Experten warnen allerdings vor dem übereifrigen Einsatz, denn oft werden Sicherheitsaspekte nicht ausreichend berücksichtigt. Ein weiteres Problem ist der fehlende Standard. Verschiedene Geräte sind nicht miteinander kompatibel. 

Die WiE-Geschäftsführerin Gabriele Heinrich warnt sogar vor unausgereifter Software. Dadurch entstehen Sicherheitslücken, über die ein Angreifer sensible Daten ausspähen könnte. Ob eine Software mangelhaft ist, lässt sich für Anwender nur schwer entdecken. Eine andere Schwachstelle stellen die Server der Hersteller dar. Diese können gehackt werden oder einfach nur ausfallen.

Deshalb rät Heinrich, dass Verbraucher erst einmal kritisch hinterfragen, ob sie die vernetzten Geräte wirklich benötigen. "Denn es mag sein, dass sie durch eine automatische Heizungssteuerung später einmal Geld für Energie sparen – aber erst einmal werden sie eine Menge Geld ausgeben, um ihr Haus 'smart' zu machen." 

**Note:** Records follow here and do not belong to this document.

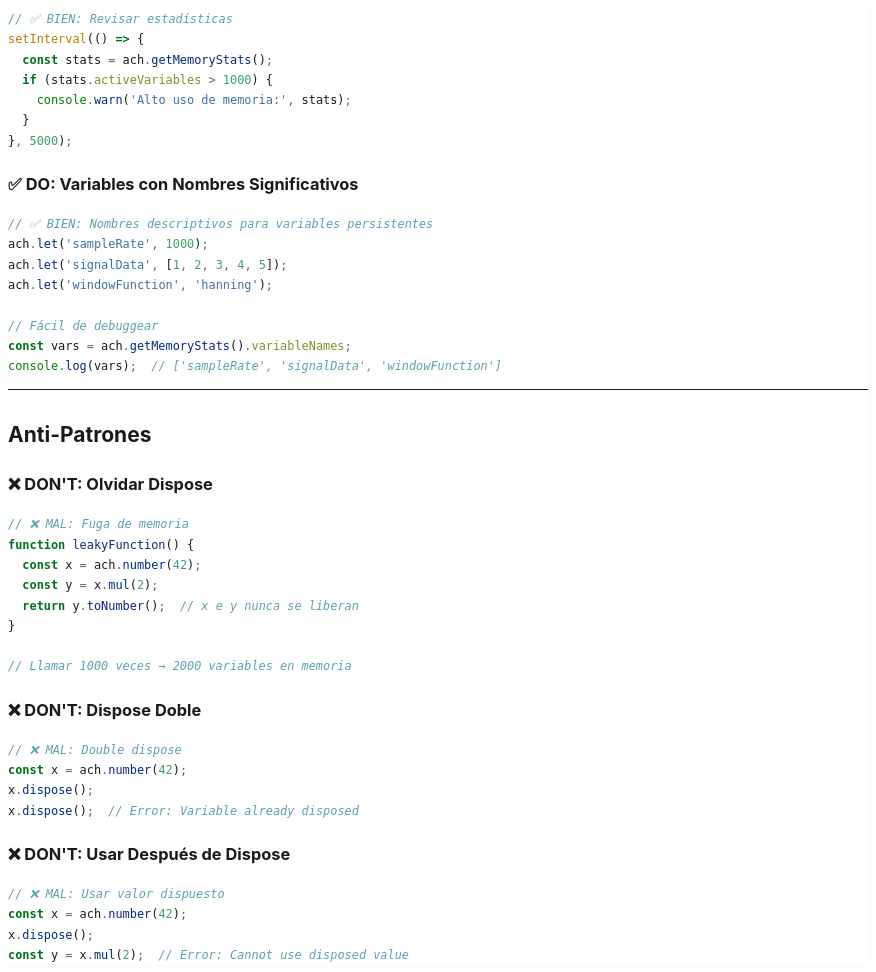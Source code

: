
```typescript
// ✅ BIEN: Revisar estadísticas
setInterval(() => {
  const stats = ach.getMemoryStats();
  if (stats.activeVariables > 1000) {
    console.warn('Alto uso de memoria:', stats);
  }
}, 5000);
```

### ✅ DO: Variables con Nombres Significativos

```typescript
// ✅ BIEN: Nombres descriptivos para variables persistentes
ach.let('sampleRate', 1000);
ach.let('signalData', [1, 2, 3, 4, 5]);
ach.let('windowFunction', 'hanning');

// Fácil de debuggear
const vars = ach.getMemoryStats().variableNames;
console.log(vars);  // ['sampleRate', 'signalData', 'windowFunction']
```

---

## Anti-Patrones

### ❌ DON'T: Olvidar Dispose

```typescript
// ❌ MAL: Fuga de memoria
function leakyFunction() {
  const x = ach.number(42);
  const y = x.mul(2);
  return y.toNumber();  // x e y nunca se liberan
}

// Llamar 1000 veces → 2000 variables en memoria
```

### ❌ DON'T: Dispose Doble

```typescript
// ❌ MAL: Double dispose
const x = ach.number(42);
x.dispose();
x.dispose();  // Error: Variable already disposed
```

### ❌ DON'T: Usar Después de Dispose

```typescript
// ❌ MAL: Usar valor dispuesto
const x = ach.number(42);
x.dispose();
const y = x.mul(2);  // Error: Cannot use disposed value
```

Außerdem ist zu beachten, dass auch die neue Technik anfällig für Störung sein kann. 

Manko Extra-Kosten

Gabriele Heinrich weist darauf hin, dass Kunden beim Kauf auf die Nebenkosten für Apps und Datenspeicherung achten sollen. Einzelne Anbieter lassen sich die Gerätesteuerung per App zusätzlich bezahlen. Auch die Speicherung von Daten, z. B. Aufnahmen von Überwachungskameras, kann kostenpflichtig sein.

Es empfiehlt sie nach dem Kauf von smarten Geräten, unbedingt voreingestellte Passwörter zu ändern. Diese sollten aus großen und kleinen Buchstaben, Ziffern und Sonderzeichen bestehen. Die Sicherheit erhöht sich zusätzlich, wenn das Passwort regelmäßig gewechselt wird. Smart-Home-Geräte sollten nicht im gleichen Netzwerk betrieben wie der eigene Computer mit privaten Daten. Wichtig ist es zudem, regelmäßig die Updates der Hersteller aufzuspielen, um Sicherheitslücken zu schließen.

Wiwo empfiehlt deutsche Systeme

Das Wirtschaftsmagazin Wirtschaftswoche ließ schon 2014 die Firma AV-Test verschiedene Systeme auf Schwachstellen durchleuchten ("Die Hacker kommen durch den Kühlschrank"). Die Magdeburger konnten schließlich nur die Smart-Home-Systeme, die in Deutschland entwickelt wurden, empfehlen. Mit dabei im Test Gigaset, RWE und Qivicon von der Telekom. Diese Firmen beauftragen Dienstleister mit dem Test auf Schwachstellen, bevor sie in den Verkauf gehen. Die Web-Dienste laufen auf deutschen Servern.

Langfristige Nutzung

Die Stiftung Warentest testete in der Juli-Ausgabe 2017 acht Systeme: Apple, AVM, Deutsche Telekom, Devolo, Digital­Strom, eQ-3, Innogy und Nest Labs. ("Smart Home: Acht Einsteiger-Systeme im Vergleich"). Potentielle Kunden fragen sich, ob die Installation bereits in einigen Jahren überholt ist und sich die Investition lohnt. Nur ein Anbieter im Test sichert eine Nutzungsdauer von zehn Jahren zu.